### Work order
Whenever a line below includes the word "where", copy that line.

[Document images with source code]

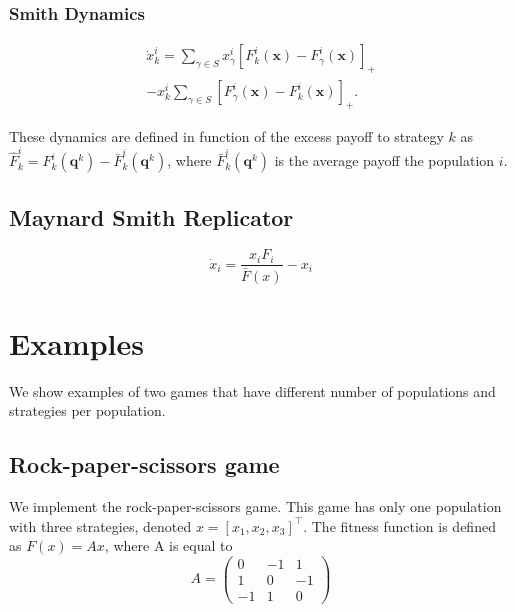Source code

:\documentclass[a4paper,10pt]{article}
\newcommand{\bs}[1]{\boldsymbol{#1}}
\begin{document}
\subsubsection{Smith Dynamics}
\begin{multline}
\dot{x}_k^i  = \sum_{\gamma \in S} x_\gamma^i  \left[ F_k^i \left( \bs{x} \right) - F_\gamma^i \left( \bs{x} \right) \right]_+ 
\\
- x_k^i  \sum_{\gamma \in S} \left[ F_\gamma^i ( \bs{x}) - F_k^i( \bs{x} ) \right]_+.
\label{eq:smith}
\end{multline}



These dynamics are defined in function of the excess payoff to strategy $k$ as $\hat{F}_k^i =  F_k^i(\bs{q}^k) - \bar{F}_k^i(\bs{q}^k)$,
where $\bar{F}_k^i(\bs{q}^k)$ is the average payoff the population $i$.







\subsection{Maynard Smith Replicator}

\begin{equation}
\dot{x}_i = \frac{ x_i F_i }{ \bar{F}(x) } - x_i
\end{equation}






\section{Examples}
We show examples of two games that have different number of populations and strategies per population.

\subsection{Rock-paper-scissors game}
We implement the rock-paper-scissors game. This game has only one population with three strategies, denoted $x = [x_1, x_2, x_3]^\top$. The fitness function is defined as $F(x)=Ax$, where A is equal to 
\begin{equation}
  A = \begin{pmatrix}
  0  & -1 &  1 \\
  1  &  0 & -1 \\
  -1 &  1 & 0
  \end{pmatrix}
\end{equation}
\end{document}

### Solution
where $\bar{F}_k^i(\bs{q}^k)$ is the average payoff the population $i$.
We implement the rock-paper-scissors game. This game has only one population with three strategies, denoted $x = [x_1, x_2, x_3]^\top$. The fitness function is defined as $F(x)=Ax$, where A is equal to 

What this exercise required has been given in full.